Kekecewaan dari Negara Berkembang
Negara-negara berkembang dan pulau kecil yang rentan, seperti Kepulauan Marshall, menganggap kesepakatan ini sebagai langkah awal yang masih terlalu kecil. Utusan Kepulauan Marshall, Tina Stege, menyebutkan bahwa hasil COP29 ini “tidak cukup,” meskipun ia tetap optimistis bahwa langkah kecil ini bisa menjadi pijakan untuk perjuangan selanjutnya.
Menteri Iklim Sierra Leone, Jiwoh Abdulai, bahkan menyebut kesepakatan ini mencerminkan kurangnya niat baik negara-negara maju dalam mendukung negara-negara miskin. Sementara itu, Nkiruka Maduekwe, utusan Nigeria, menyebut nilai pendanaan tersebut sebagai “penghinaan” terhadap kebutuhan mendesak untuk mengatasi krisis iklim.
Negosiasi yang Penuh Drama
Proses menuju kesepakatan ini diwarnai dengan ketegangan.
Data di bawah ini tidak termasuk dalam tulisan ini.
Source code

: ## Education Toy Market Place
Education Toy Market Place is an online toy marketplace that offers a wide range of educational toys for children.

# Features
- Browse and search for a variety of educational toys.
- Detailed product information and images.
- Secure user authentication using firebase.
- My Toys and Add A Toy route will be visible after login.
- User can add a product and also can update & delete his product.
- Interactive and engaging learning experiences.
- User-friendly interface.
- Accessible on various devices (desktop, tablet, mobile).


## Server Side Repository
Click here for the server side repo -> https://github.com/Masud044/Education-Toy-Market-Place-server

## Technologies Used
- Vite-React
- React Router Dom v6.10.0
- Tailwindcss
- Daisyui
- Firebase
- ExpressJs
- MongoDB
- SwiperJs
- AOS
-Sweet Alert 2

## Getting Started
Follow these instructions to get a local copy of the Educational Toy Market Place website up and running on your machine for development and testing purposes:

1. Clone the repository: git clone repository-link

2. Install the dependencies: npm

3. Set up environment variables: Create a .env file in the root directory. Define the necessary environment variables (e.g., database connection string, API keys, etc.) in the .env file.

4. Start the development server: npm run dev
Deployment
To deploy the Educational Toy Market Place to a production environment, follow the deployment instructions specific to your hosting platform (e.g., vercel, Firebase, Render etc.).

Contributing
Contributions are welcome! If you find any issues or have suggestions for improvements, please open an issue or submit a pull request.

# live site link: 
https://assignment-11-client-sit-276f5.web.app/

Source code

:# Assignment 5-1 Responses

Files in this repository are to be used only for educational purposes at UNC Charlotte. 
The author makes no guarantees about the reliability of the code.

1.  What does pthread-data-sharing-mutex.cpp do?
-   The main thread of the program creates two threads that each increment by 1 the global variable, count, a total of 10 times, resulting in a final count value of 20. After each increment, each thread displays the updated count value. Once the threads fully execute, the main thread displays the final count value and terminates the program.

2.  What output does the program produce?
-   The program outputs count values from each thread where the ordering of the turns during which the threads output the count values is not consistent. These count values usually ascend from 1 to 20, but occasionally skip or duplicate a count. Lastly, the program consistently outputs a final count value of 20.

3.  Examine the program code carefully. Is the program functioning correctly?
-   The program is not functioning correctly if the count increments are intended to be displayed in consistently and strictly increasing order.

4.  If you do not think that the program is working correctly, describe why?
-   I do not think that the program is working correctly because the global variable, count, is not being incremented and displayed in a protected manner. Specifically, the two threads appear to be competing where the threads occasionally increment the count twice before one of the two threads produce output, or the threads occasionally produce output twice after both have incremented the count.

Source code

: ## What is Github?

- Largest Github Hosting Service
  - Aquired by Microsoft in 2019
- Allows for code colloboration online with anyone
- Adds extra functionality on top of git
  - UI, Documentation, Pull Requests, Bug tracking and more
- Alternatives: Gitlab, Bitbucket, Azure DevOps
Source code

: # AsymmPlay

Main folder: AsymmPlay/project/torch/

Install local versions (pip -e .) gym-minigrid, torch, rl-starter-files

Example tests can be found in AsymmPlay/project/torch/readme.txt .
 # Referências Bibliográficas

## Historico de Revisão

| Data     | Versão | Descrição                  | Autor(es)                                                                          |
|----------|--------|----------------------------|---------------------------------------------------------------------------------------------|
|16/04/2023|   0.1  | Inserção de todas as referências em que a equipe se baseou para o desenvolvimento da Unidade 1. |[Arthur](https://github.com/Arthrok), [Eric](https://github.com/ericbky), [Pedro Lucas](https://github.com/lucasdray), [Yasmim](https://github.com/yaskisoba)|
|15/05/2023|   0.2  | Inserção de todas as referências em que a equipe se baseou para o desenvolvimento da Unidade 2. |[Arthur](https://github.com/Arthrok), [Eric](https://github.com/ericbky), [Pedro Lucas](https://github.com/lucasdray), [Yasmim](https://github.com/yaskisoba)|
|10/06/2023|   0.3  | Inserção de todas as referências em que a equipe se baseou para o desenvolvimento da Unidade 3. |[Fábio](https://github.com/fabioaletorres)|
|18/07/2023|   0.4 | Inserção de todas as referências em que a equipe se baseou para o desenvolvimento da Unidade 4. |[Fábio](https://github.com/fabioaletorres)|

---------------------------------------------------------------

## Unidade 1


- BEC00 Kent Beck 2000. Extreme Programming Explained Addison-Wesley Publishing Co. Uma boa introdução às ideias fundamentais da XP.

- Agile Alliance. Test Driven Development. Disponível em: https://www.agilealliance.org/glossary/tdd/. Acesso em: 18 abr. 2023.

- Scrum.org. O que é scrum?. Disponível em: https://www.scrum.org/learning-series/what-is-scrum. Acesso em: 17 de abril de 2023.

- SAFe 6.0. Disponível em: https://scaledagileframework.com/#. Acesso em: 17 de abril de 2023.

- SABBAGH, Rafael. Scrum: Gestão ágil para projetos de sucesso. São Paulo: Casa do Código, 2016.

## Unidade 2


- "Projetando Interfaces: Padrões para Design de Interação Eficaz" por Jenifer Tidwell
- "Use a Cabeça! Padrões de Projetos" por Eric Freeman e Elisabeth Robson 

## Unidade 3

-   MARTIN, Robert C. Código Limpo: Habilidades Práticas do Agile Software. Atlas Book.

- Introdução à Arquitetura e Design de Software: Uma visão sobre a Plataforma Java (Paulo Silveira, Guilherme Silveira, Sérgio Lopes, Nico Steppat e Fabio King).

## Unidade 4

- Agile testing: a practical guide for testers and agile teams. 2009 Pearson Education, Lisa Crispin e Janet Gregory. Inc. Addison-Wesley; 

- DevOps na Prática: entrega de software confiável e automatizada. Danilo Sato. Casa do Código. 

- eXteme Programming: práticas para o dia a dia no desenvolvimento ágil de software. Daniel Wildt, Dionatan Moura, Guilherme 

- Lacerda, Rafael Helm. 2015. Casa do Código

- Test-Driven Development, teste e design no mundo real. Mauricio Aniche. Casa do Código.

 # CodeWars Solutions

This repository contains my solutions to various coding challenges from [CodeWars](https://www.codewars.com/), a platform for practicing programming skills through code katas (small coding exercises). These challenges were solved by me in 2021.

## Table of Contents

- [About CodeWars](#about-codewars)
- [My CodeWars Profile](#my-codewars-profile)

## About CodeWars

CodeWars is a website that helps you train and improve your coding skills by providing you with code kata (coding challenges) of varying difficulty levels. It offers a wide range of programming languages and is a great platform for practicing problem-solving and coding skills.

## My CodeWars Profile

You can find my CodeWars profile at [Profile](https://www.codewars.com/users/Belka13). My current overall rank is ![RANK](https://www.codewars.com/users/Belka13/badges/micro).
Negosiasi seharusnya selesai pada Jumat (22/11/2024), namun molor hingga dua hari akibat perdebatan sengit. Delegasi dari negara-negara berkembang bahkan sempat melakukan aksi walk out pada Sabtu sebagai bentuk protes terhadap usulan pendanaan yang dianggap tidak adil.
Negara-negara kaya, seperti Amerika Serikat dan Uni Eropa, bersikeras agar negara berkembang yang lebih kaya, seperti China dan negara-negara Teluk, turut berkontribusi dalam pendanaan ini. Namun, tuntutan tersebut justru memperkeruh suasana negosiasi.
Sekretaris Eksekutif UNFCCC, Simon Stiell, mengakui bahwa pembahasan pendanaan menjadi salah satu tantangan terberat dalam sejarah COP. “Perjalanan ini sulit, tetapi kesepakatan telah dicapai. Langkah ini penting untuk melindungi miliaran jiwa dan mendorong transisi ke energi bersih,” ujar Stiell.

Pendanaan yang Jauh dari Harapan
Pada awal negosiasi, negara maju mengusulkan peningkatan pendanaan dari 100 miliar dolar AS menjadi 250 miliar dolar AS per tahun. Namun, angka tersebut langsung mendapat penolakan dari negara-negara berkembang, yang menuntut minimal 500 miliar dolar AS per tahun. Tekanan ini akhirnya memaksa negara-negara kaya menyepakati 300 miliar dolar AS, meskipun masih jauh dari harapan awal.
Menurut data UNFCCC, sebagian besar emisi pemanasan global berasal dari negara-negara maju dan Uni Eropa. Dalam hal ini, mereka memiliki tanggung jawab historis untuk memberikan kontribusi lebih besar guna membantu negara-negara miskin menghadapi dampak perubahan iklim.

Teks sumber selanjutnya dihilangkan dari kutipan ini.